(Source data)
☆ ☆ ☆ ☆ ☆ ☆ ☆
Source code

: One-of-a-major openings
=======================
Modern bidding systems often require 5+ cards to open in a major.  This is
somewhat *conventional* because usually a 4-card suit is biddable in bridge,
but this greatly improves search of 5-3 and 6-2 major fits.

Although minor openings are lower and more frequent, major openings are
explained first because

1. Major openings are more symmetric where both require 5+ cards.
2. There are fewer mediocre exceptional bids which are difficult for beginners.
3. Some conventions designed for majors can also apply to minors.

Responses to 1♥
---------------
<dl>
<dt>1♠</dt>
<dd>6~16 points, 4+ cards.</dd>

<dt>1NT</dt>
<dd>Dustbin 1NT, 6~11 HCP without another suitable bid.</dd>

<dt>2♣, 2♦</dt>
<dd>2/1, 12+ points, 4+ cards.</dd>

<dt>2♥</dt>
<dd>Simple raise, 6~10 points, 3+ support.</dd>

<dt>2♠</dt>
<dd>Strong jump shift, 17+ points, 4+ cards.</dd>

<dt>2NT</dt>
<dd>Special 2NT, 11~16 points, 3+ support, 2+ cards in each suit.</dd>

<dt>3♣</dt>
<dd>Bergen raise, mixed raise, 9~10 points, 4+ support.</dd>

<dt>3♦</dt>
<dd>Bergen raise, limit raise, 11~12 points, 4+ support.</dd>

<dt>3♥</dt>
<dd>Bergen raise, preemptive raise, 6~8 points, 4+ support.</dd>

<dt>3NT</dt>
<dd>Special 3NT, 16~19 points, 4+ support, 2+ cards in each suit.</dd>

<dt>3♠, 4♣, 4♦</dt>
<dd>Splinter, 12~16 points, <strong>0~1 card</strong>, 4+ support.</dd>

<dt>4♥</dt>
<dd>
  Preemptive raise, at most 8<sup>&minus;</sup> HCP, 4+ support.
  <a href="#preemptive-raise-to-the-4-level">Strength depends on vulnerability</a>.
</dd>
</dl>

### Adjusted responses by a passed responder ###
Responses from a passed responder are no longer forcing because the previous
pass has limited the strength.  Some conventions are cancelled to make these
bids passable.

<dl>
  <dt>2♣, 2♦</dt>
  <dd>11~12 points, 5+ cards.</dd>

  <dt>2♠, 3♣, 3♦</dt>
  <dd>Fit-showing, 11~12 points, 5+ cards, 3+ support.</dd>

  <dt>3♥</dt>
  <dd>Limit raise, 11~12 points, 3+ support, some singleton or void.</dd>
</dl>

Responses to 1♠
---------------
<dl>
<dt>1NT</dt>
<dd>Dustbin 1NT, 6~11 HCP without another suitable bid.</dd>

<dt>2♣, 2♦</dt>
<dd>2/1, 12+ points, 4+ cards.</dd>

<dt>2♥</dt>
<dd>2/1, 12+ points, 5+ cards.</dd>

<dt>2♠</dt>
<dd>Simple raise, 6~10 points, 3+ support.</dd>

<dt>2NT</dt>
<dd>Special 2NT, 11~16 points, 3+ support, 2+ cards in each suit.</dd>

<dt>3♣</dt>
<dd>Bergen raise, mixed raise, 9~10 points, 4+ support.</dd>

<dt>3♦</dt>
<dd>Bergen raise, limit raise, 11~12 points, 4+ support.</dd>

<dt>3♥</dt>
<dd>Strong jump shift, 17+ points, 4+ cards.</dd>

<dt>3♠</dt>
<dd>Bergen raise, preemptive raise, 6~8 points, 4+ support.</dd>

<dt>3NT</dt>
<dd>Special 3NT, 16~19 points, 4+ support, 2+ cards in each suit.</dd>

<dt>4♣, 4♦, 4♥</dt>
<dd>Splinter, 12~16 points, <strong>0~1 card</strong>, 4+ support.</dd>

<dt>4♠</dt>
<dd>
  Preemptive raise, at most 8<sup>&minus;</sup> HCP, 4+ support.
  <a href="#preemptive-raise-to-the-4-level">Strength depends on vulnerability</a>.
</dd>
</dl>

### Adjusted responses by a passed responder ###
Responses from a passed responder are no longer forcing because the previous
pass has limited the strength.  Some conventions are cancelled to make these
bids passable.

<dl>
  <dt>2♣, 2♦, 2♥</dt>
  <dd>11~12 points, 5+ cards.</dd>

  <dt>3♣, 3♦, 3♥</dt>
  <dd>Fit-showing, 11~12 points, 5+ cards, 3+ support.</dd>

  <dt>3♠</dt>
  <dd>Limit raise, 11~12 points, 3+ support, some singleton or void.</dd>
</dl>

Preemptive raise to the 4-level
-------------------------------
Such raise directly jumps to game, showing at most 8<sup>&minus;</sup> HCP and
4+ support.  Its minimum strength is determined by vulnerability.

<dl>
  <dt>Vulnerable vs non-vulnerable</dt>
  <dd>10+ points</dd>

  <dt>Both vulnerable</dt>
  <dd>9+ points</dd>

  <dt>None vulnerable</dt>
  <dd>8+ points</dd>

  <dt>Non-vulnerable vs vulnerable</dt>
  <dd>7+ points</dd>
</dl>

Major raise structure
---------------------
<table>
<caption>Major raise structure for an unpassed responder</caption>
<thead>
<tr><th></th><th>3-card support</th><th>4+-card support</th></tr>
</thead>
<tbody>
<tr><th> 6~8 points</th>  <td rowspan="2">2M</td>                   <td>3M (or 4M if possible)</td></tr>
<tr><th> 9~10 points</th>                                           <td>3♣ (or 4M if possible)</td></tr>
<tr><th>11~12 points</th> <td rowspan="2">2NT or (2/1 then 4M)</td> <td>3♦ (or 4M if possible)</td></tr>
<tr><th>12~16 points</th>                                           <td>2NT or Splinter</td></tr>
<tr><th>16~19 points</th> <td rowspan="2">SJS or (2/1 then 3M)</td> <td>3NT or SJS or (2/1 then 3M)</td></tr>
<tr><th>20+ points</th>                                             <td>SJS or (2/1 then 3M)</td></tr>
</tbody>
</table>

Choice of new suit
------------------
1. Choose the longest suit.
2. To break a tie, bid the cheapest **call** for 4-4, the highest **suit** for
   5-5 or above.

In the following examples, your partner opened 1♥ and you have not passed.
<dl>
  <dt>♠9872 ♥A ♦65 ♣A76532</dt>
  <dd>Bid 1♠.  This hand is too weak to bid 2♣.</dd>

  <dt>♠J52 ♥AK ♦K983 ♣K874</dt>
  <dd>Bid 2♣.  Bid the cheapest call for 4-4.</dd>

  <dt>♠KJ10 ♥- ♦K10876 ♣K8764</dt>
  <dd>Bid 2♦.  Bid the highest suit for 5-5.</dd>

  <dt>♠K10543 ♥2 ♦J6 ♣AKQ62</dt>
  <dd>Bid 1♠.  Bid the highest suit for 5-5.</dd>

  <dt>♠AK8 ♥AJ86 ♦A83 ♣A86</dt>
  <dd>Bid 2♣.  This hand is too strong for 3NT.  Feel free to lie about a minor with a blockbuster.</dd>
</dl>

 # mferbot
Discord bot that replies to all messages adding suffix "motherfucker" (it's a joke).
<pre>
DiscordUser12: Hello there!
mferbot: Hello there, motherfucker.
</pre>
☆ ☆ ☆ ☆ ☆ ☆ ☆
=== Task to carry out ===
Reproduce, exactly as they stand in the data above, the lines from the one that holds "<dt>None vulnerable</dt>" to the one that holds "<tr><th>16~19 points</th> <td", inclusive.

=== Answer to the exercise ===
  <dt>None vulnerable</dt>
  <dd>8+ points</dd>

  <dt>Non-vulnerable vs vulnerable</dt>
  <dd>7+ points</dd>
</dl>

Major raise structure
---------------------
<table>
<caption>Major raise structure for an unpassed responder</caption>
<thead>
<tr><th></th><th>3-card support</th><th>4+-card support</th></tr>
</thead>
<tbody>
<tr><th> 6~8 points</th>  <td rowspan="2">2M</td>                   <td>3M (or 4M if possible)</td></tr>
<tr><th> 9~10 points</th>                                           <td>3♣ (or 4M if possible)</td></tr>
<tr><th>11~12 points</th> <td rowspan="2">2NT or (2/1 then 4M)</td> <td>3♦ (or 4M if possible)</td></tr>
<tr><th>12~16 points</th>                                           <td>2NT or Splinter</td></tr>
<tr><th>16~19 points</th> <td rowspan="2">SJS or (2/1 then 3M)</td> <td>3NT or SJS or (2/1 then 3M)</td></tr>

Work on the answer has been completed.